→ THE PROBLEM:
All entries must be transcribed without a single difference.

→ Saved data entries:

*** Begin section ***

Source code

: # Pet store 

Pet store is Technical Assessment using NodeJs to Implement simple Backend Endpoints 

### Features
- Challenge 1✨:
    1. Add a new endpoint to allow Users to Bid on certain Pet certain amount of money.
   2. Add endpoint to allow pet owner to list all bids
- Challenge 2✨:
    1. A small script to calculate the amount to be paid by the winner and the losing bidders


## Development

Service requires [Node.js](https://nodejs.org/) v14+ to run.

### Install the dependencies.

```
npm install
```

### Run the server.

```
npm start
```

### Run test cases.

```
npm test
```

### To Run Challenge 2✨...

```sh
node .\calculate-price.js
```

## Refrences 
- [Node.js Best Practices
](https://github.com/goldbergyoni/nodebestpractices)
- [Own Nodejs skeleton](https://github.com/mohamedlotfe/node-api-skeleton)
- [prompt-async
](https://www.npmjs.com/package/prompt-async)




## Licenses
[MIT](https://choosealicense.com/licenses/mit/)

*** End section ***

→ FINAL ANSWER:
Source code

: # Pet store 

Pet store is Technical Assessment using NodeJs to Implement simple Backend Endpoints 

### Features
- Challenge 1✨:
    1. Add a new endpoint to allow Users to Bid on certain Pet certain amount of money.
   2. Add endpoint to allow pet owner to list all bids
- Challenge 2✨:
    1. A small script to calculate the amount to be paid by the winner and the losing bidders


## Development

Service requires [Node.js](https://nodejs.org/) v14+ to run.

### Install the dependencies.

```
npm install
```

### Run the server.

```
npm start
```

### Run test cases.

```
npm test
```

### To Run Challenge 2✨...

```sh
node .\calculate-price.js
```

## Refrences 
- [Node.js Best Practices
](https://github.com/goldbergyoni/nodebestpractices)
- [Own Nodejs skeleton](https://github.com/mohamedlotfe/node-api-skeleton)
- [prompt-async
](https://www.npmjs.com/package/prompt-async)




## Licenses
[MIT](https://choosealicense.com/licenses/mit/)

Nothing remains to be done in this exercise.